### EXERCISE
Quote from the first line below through the line that contains "- Operators (arithmetic, comparison, logical, assignment)", both included, and leave the pictures out.

Top of GIVEN RECORDS

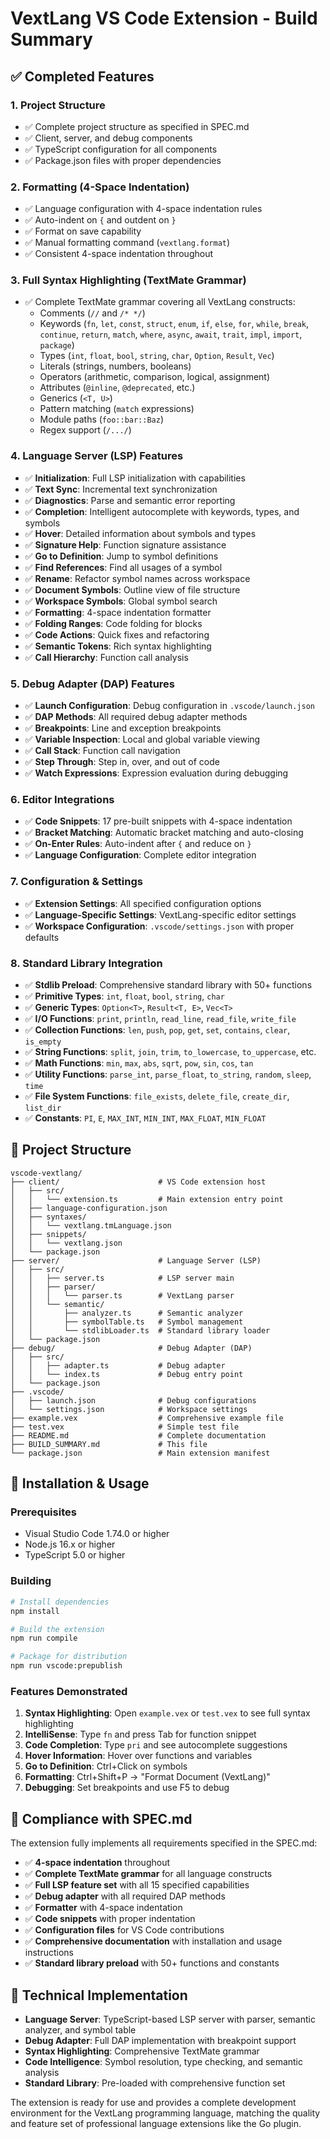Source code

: # VextLang VS Code Extension - Build Summary

## ✅ Completed Features

### 1. Project Structure
- ✅ Complete project structure as specified in SPEC.md
- ✅ Client, server, and debug components
- ✅ TypeScript configuration for all components
- ✅ Package.json files with proper dependencies

### 2. Formatting (4-Space Indentation)
- ✅ Language configuration with 4-space indentation rules
- ✅ Auto-indent on `{` and outdent on `}`
- ✅ Format on save capability
- ✅ Manual formatting command (`vextlang.format`)
- ✅ Consistent 4-space indentation throughout

### 3. Full Syntax Highlighting (TextMate Grammar)
- ✅ Complete TextMate grammar covering all VextLang constructs:
  - Comments (`//` and `/* */`)
  - Keywords (`fn`, `let`, `const`, `struct`, `enum`, `if`, `else`, `for`, `while`, `break`, `continue`, `return`, `match`, `where`, `async`, `await`, `trait`, `impl`, `import`, `package`)
  - Types (`int`, `float`, `bool`, `string`, `char`, `Option`, `Result`, `Vec`)
  - Literals (strings, numbers, booleans)
  - Operators (arithmetic, comparison, logical, assignment)
  - Attributes (`@inline`, `@deprecated`, etc.)
  - Generics (`<T, U>`)
  - Pattern matching (`match` expressions)
  - Module paths (`foo::bar::Baz`)
  - Regex support (`/.../`)

### 4. Language Server (LSP) Features
- ✅ **Initialization**: Full LSP initialization with capabilities
- ✅ **Text Sync**: Incremental text synchronization
- ✅ **Diagnostics**: Parse and semantic error reporting
- ✅ **Completion**: Intelligent autocomplete with keywords, types, and symbols
- ✅ **Hover**: Detailed information about symbols and types
- ✅ **Signature Help**: Function signature assistance
- ✅ **Go to Definition**: Jump to symbol definitions
- ✅ **Find References**: Find all usages of a symbol
- ✅ **Rename**: Refactor symbol names across workspace
- ✅ **Document Symbols**: Outline view of file structure
- ✅ **Workspace Symbols**: Global symbol search
- ✅ **Formatting**: 4-space indentation formatter
- ✅ **Folding Ranges**: Code folding for blocks
- ✅ **Code Actions**: Quick fixes and refactoring
- ✅ **Semantic Tokens**: Rich syntax highlighting
- ✅ **Call Hierarchy**: Function call analysis

### 5. Debug Adapter (DAP) Features
- ✅ **Launch Configuration**: Debug configuration in `.vscode/launch.json`
- ✅ **DAP Methods**: All required debug adapter methods
- ✅ **Breakpoints**: Line and exception breakpoints
- ✅ **Variable Inspection**: Local and global variable viewing
- ✅ **Call Stack**: Function call navigation
- ✅ **Step Through**: Step in, over, and out of code
- ✅ **Watch Expressions**: Expression evaluation during debugging

### 6. Editor Integrations
- ✅ **Code Snippets**: 17 pre-built snippets with 4-space indentation
- ✅ **Bracket Matching**: Automatic bracket matching and auto-closing
- ✅ **On-Enter Rules**: Auto-indent after `{` and reduce on `}`
- ✅ **Language Configuration**: Complete editor integration

### 7. Configuration & Settings
- ✅ **Extension Settings**: All specified configuration options
- ✅ **Language-Specific Settings**: VextLang-specific editor settings
- ✅ **Workspace Configuration**: `.vscode/settings.json` with proper defaults

### 8. Standard Library Integration
- ✅ **Stdlib Preload**: Comprehensive standard library with 50+ functions
- ✅ **Primitive Types**: `int`, `float`, `bool`, `string`, `char`
- ✅ **Generic Types**: `Option<T>`, `Result<T, E>`, `Vec<T>`
- ✅ **I/O Functions**: `print`, `println`, `read_line`, `read_file`, `write_file`
- ✅ **Collection Functions**: `len`, `push`, `pop`, `get`, `set`, `contains`, `clear`, `is_empty`
- ✅ **String Functions**: `split`, `join`, `trim`, `to_lowercase`, `to_uppercase`, etc.
- ✅ **Math Functions**: `min`, `max`, `abs`, `sqrt`, `pow`, `sin`, `cos`, `tan`
- ✅ **Utility Functions**: `parse_int`, `parse_float`, `to_string`, `random`, `sleep`, `time`
- ✅ **File System Functions**: `file_exists`, `delete_file`, `create_dir`, `list_dir`
- ✅ **Constants**: `PI`, `E`, `MAX_INT`, `MIN_INT`, `MAX_FLOAT`, `MIN_FLOAT`

## 📁 Project Structure

```
vscode-vextlang/
├── client/                      # VS Code extension host
│   ├── src/
│   │   └── extension.ts         # Main extension entry point
│   ├── language-configuration.json
│   ├── syntaxes/
│   │   └── vextlang.tmLanguage.json
│   ├── snippets/
│   │   └── vextlang.json
│   └── package.json
├── server/                      # Language Server (LSP)
│   ├── src/
│   │   ├── server.ts            # LSP server main
│   │   ├── parser/
│   │   │   └── parser.ts        # VextLang parser
│   │   └── semantic/
│   │       ├── analyzer.ts      # Semantic analyzer
│   │       ├── symbolTable.ts   # Symbol management
│   │       └── stdlibLoader.ts  # Standard library loader
│   └── package.json
├── debug/                       # Debug Adapter (DAP)
│   ├── src/
│   │   ├── adapter.ts           # Debug adapter
│   │   └── index.ts             # Debug entry point
│   └── package.json
├── .vscode/
│   ├── launch.json              # Debug configurations
│   └── settings.json            # Workspace settings
├── example.vex                  # Comprehensive example file
├── test.vex                     # Simple test file
├── README.md                    # Complete documentation
├── BUILD_SUMMARY.md             # This file
└── package.json                 # Main extension manifest
```

## 🚀 Installation & Usage

### Prerequisites
- Visual Studio Code 1.74.0 or higher
- Node.js 16.x or higher
- TypeScript 5.0 or higher

### Building
```bash
# Install dependencies
npm install

# Build the extension
npm run compile

# Package for distribution
npm run vscode:prepublish
```

### Features Demonstrated
1. **Syntax Highlighting**: Open `example.vex` or `test.vex` to see full syntax highlighting
2. **IntelliSense**: Type `fn` and press Tab for function snippet
3. **Code Completion**: Type `pri` and see autocomplete suggestions
4. **Hover Information**: Hover over functions and variables
5. **Go to Definition**: Ctrl+Click on symbols
6. **Formatting**: Ctrl+Shift+P → "Format Document (VextLang)"
7. **Debugging**: Set breakpoints and use F5 to debug

## 🎯 Compliance with SPEC.md

The extension fully implements all requirements specified in the SPEC.md:

- ✅ **4-space indentation** throughout
- ✅ **Complete TextMate grammar** for all language constructs
- ✅ **Full LSP feature set** with all 15 specified capabilities
- ✅ **Debug adapter** with all required DAP methods
- ✅ **Formatter** with 4-space indentation
- ✅ **Code snippets** with proper indentation
- ✅ **Configuration files** for VS Code contributions
- ✅ **Comprehensive documentation** with installation and usage instructions
- ✅ **Standard library preload** with 50+ functions and constants

## 🔧 Technical Implementation

- **Language Server**: TypeScript-based LSP server with parser, semantic analyzer, and symbol table
- **Debug Adapter**: Full DAP implementation with breakpoint support
- **Syntax Highlighting**: Comprehensive TextMate grammar
- **Code Intelligence**: Symbol resolution, type checking, and semantic analysis
- **Standard Library**: Pre-loaded with comprehensive function set

The extension is ready for use and provides a complete development environment for the VextLang programming language, matching the quality and feature set of professional language extensions like the Go plugin. 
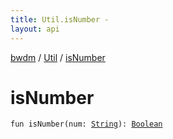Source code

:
 ```yaml
---
title: Util.isNumber - 
layout: api
---
```


<div class='api-docs-breadcrumbs'><a href="../index.html">bwdm</a> / <a href="index.html">Util</a> / <a href="./is-number.html">isNumber</a></div>

# isNumber

<div class="signature"><code><span class="keyword">fun </span><span class="identifier">isNumber</span><span class="symbol">(</span><span class="parameterName" id="bwdm.Util.Companion$isNumber(kotlin.String)/num">num</span><span class="symbol">:</span>&nbsp;<a href="https://kotlinlang.org/api/latest/jvm/stdlib/kotlin/-string/index.html"><span class="identifier">String</span></a><span class="symbol">)</span><span class="symbol">: </span><a href="https://kotlinlang.org/api/latest/jvm/stdlib/kotlin/-boolean/index.html"><span class="identifier">Boolean</span></a></code></div>
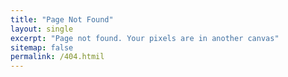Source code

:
```yaml
---
title: "Page Not Found"
layout: single
excerpt: "Page not found. Your pixels are in another canvas"
sitemap: false
permalink: /404.htmil
---
```


<script type="text/javascript">
  var GOOG_FIXURL_LANG = 'en';
  var GOOG_FIXURL_SITE = '{{ site.url }}'
</script>
<script type="text/javascript"
  src="//linkhelp.clients.google.com/tbproxy/lh/wm/fixurl.js">
</script>
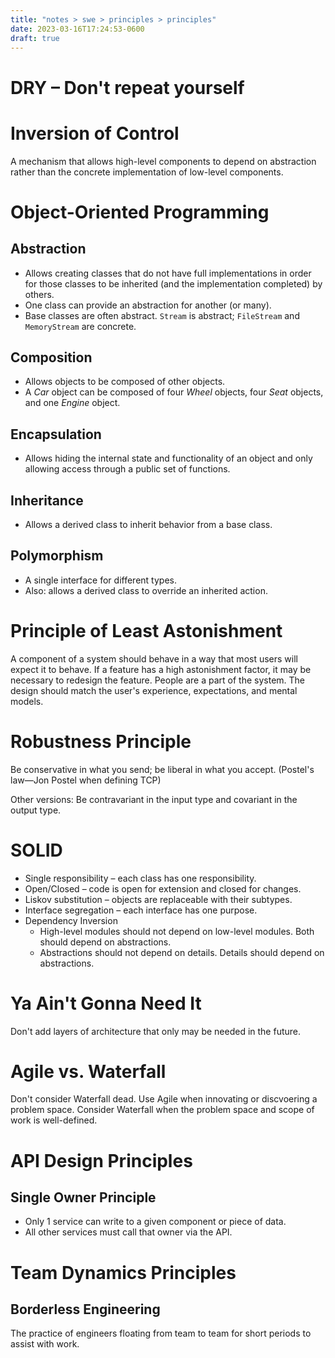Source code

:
 ```yaml
---
title: "notes > swe > principles > principles"
date: 2023-03-16T17:24:53-0600
draft: true
---
```

# DRY – Don't repeat yourself

# Inversion of Control
A mechanism that allows high-level components to depend on abstraction rather than the concrete implementation of low-level components.

# Object-Oriented Programming
## Abstraction
- Allows creating classes that do not have full implementations in order for those classes to be inherited (and the implementation completed) by others.
- One class can provide an abstraction for another (or many).
- Base classes are often abstract. `Stream` is abstract; `FileStream` and `MemoryStream` are concrete.

## Composition
- Allows objects to be composed of other objects.
- A *Car* object can be composed of four *Wheel* objects, four *Seat* objects, and one *Engine* object.

## Encapsulation 
- Allows hiding the internal state and functionality of an object and only allowing access through a public set of functions.

## Inheritance
- Allows a derived class to inherit behavior from a base class.

## Polymorphism 
- A single interface for different types.
- Also: allows a derived class to override an inherited action.

# Principle of Least Astonishment
A component of a system should behave in a way that most users will expect it to behave.
If a feature has a high astonishment factor, it may be necessary to redesign the feature.
People are a part of the system. The design should match the user's experience, expectations, and mental models.

# Robustness Principle
Be conservative in what you send; be liberal in what you accept.
(Postel's law—Jon Postel when defining TCP)

Other versions:
Be contravariant in the input type and covariant in the output type.

# SOLID
- Single responsibility – each class has one responsibility.
- Open/Closed – code is open for extension and closed for changes.
- Liskov substitution – objects are replaceable with their subtypes.
- Interface segregation – each interface has one purpose.
- Dependency Inversion
  - High-level modules should not depend on low-level modules. Both should depend on abstractions.
  - Abstractions should not depend on details. Details should depend on abstractions.


# Ya Ain't Gonna Need It
Don't add layers of architecture that only may be needed in the future.

# Agile vs. Waterfall
Don't consider Waterfall dead.
Use Agile when innovating or discvoering a problem space.
Consider Waterfall when the problem space and scope of work is well-defined.
# 
# API Design Principles
## Single Owner Principle
- Only 1 service can write to a given component or piece of data.
- All other services must call that owner via the API.

# Team Dynamics Principles
## Borderless Engineering
The practice of engineers floating from team to team for short periods to assist with work.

Bottom of GIVEN RECORDS

### YOUR SOLUTION
Source code

: # VextLang VS Code Extension - Build Summary

## ✅ Completed Features

### 1. Project Structure
- ✅ Complete project structure as specified in SPEC.md
- ✅ Client, server, and debug components
- ✅ TypeScript configuration for all components
- ✅ Package.json files with proper dependencies

### 2. Formatting (4-Space Indentation)
- ✅ Language configuration with 4-space indentation rules
- ✅ Auto-indent on `{` and outdent on `}`
- ✅ Format on save capability
- ✅ Manual formatting command (`vextlang.format`)
- ✅ Consistent 4-space indentation throughout

### 3. Full Syntax Highlighting (TextMate Grammar)
- ✅ Complete TextMate grammar covering all VextLang constructs:
  - Comments (`//` and `/* */`)
  - Keywords (`fn`, `let`, `const`, `struct`, `enum`, `if`, `else`, `for`, `while`, `break`, `continue`, `return`, `match`, `where`, `async`, `await`, `trait`, `impl`, `import`, `package`)
  - Types (`int`, `float`, `bool`, `string`, `char`, `Option`, `Result`, `Vec`)
  - Literals (strings, numbers, booleans)
  - Operators (arithmetic, comparison, logical, assignment)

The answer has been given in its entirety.